OP should obtain a copy of the safe harbor rules and study those rules.  But at this point I am confident OP is fine, provided he is paying as much tax as was paid in 2016, and provided he is not a high income person.

Agreed: this is largely a safe harbor question now.  I am still trying to figure out though if I am already in it. Namely, am I in the safe harbor if I was able to get there only by withholding AND credits?  (Withholding alone did not get me there.)  This is what has not been addressed yet, and I cannot find mentioned specifically anywhere in the IRS publications I have seen thus far.  I think it is an interesting question still, but a largely academic one at this point.

I am just going to increase withholding to ensure I am in the safe harbor.  Since I think this will be pretty close to the amount of tax that I ultimately owe anyway, it seems a good solution.  I just never realized that one could request a specific amount of withholding until now (because it was never relevant to me).  I was under the false impression everything was left to the employer's calculations (which is how I got into this problem in the first place).  Seems a trivial misunderstanding now, but it was there nonetheless.

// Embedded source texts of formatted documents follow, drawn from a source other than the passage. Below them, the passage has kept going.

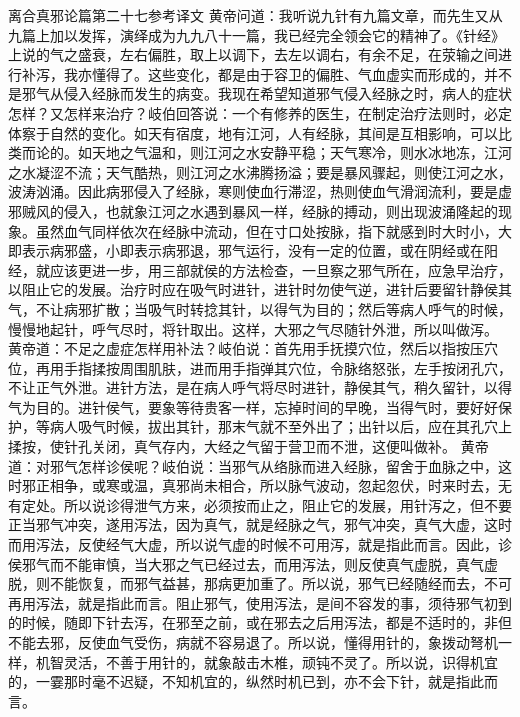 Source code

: \documentclass[a4paper,12pt,UTF8,twoside]{ctexbook}
\begin{document}
离合真邪论篇第二十七参考译文
黄帝问道：我听说九针有九篇文章，而先生又从九篇上加以发挥，演绎成为九九八十一篇，我已经完全领会它的精神了。《针经》上说的气之盛衰，左右偏胜，取上以调下，去左以调右，有余不足，在荥输之间进行补泻，我亦懂得了。这些变化，都是由于容卫的偏胜、气血虚实而形成的，并不是邪气从侵入经脉而发生的病变。我现在希望知道邪气侵入经脉之时，病人的症状怎样？又怎样来治疗？岐伯回答说：一个有修养的医生，在制定治疗法则时，必定体察于自然的变化。如天有宿度，地有江河，人有经脉，其间是互相影响，可以比类而论的。如天地之气温和，则江河之水安静平稳；天气寒冷，则水冰地冻，江河之水凝涩不流；天气酷热，则江河之水沸腾扬溢；要是暴风骤起，则使江河之水，波涛汹涌。因此病邪侵入了经脉，寒则使血行滞涩，热则使血气滑润流利，要是虚邪贼风的侵入，也就象江河之水遇到暴风一样，经脉的搏动，则出现波涌隆起的现象。虽然血气同样依次在经脉中流动，但在寸口处按脉，指下就感到时大时小，大即表示病邪盛，小即表示病邪退，邪气运行，没有一定的位置，或在阴经或在阳经，就应该更进一步，用三部就侯的方法检查，一旦察之邪气所在，应急早治疗，以阻止它的发展。治疗时应在吸气时进针，进针时勿使气逆，进针后要留针静侯其气，不让病邪扩散；当吸气时转捻其针，以得气为目的；然后等病人呼气的时候，慢慢地起针，呼气尽时，将针取出。这样，大邪之气尽随针外泄，所以叫做泻。
黄帝道：不足之虚症怎样用补法？岐伯说：首先用手抚摸穴位，然后以指按压穴位，再用手指揉按周围肌肤，进而用手指弹其穴位，令脉络怒张，左手按闭孔穴，不让正气外泄。进针方法，是在病人呼气将尽时进针，静侯其气，稍久留针，以得气为目的。进针侯气，要象等待贵客一样，忘掉时间的早晚，当得气时，要好好保护，等病人吸气时候，拔出其针，那末气就不至外出了；出针以后，应在其孔穴上揉按，使针孔关闭，真气存内，大经之气留于营卫而不泄，这便叫做补。
黄帝道：对邪气怎样诊侯呢？岐伯说：当邪气从络脉而进入经脉，留舍于血脉之中，这时邪正相争，或寒或温，真邪尚未相合，所以脉气波动，忽起忽伏，时来时去，无有定处。所以说诊得泄气方来，必须按而止之，阻止它的发展，用针泻之，但不要正当邪气冲突，遂用泻法，因为真气，就是经脉之气，邪气冲突，真气大虚，这时而用泻法，反使经气大虚，所以说气虚的时候不可用泻，就是指此而言。因此，诊侯邪气而不能审慎，当大邪之气已经过去，而用泻法，则反使真气虚脱，真气虚脱，则不能恢复，而邪气益甚，那病更加重了。所以说，邪气已经随经而去，不可再用泻法，就是指此而言。阻止邪气，使用泻法，是间不容发的事，须待邪气初到的时候，随即下针去泻，在邪至之前，或在邪去之后用泻法，都是不适时的，非但不能去邪，反使血气受伤，病就不容易退了。所以说，懂得用针的，象拨动弩机一样，机智灵活，不善于用针的，就象敲击木椎，顽钝不灵了。所以说，识得机宜的，一霎那时毫不迟疑，不知机宜的，纵然时机已到，亦不会下针，就是指此而言。
\end{document}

This has also been a good exercise for me for future tax planning.  Without looking at this as in depth as I did, I'm not sure I would have realized that my income for this year is right up against jumping to a higher tax bracket AND having credits reduced as well.  As such, I now know that taking even more of this extra work (and the time commitment and stress that comes with it) is not remotely worth it, and in fact, a strong case can be made for cutting back (especially if something like a raise were to happen).  So future financial (and health) planning took place as well.

Again, thanks all.

  
Yeah, you raise a good point.  It's not something I'm able to remember.  I think there is a safe harbor provision related to historical quarterly filers, but I'm not sure.  You are not a historical quarterly filer so you might be treated differently.  I had been a quarterly filer for tens of years (still am), a fact which helped me skate when I faced your situation several years ago.

My gut, which could be wrong in your situation, says if you pay timely this year an amount equal to your 2016 tax, regardless how you pay whether through withholding or otherwise, you are good.  I know that works for historical quarterly filers like me.  I know because I have done this, ending up owing the IRS a fortune the April fifteenth following an unusual fat income year.  And they never raised any fuss whatsoever;  zip, zero, nada.  But for taxpayers who are not historical quarterly filers I'm just not certain the same rules apply.  They might;  just not sure because that was never my situation .  If the same rules do apply, there is absolutely no need for you to increase withholding, which in effect would be unnecessary early payment of tax not required to be paid until April 15, 2018.  You could instead take that money, put it in the bank, and collect interest between now and next April.  That's what I did back when I had my fat income year.

rated:
Just max out your traditional IRA before April 2018 so you don't owe the IRS anything.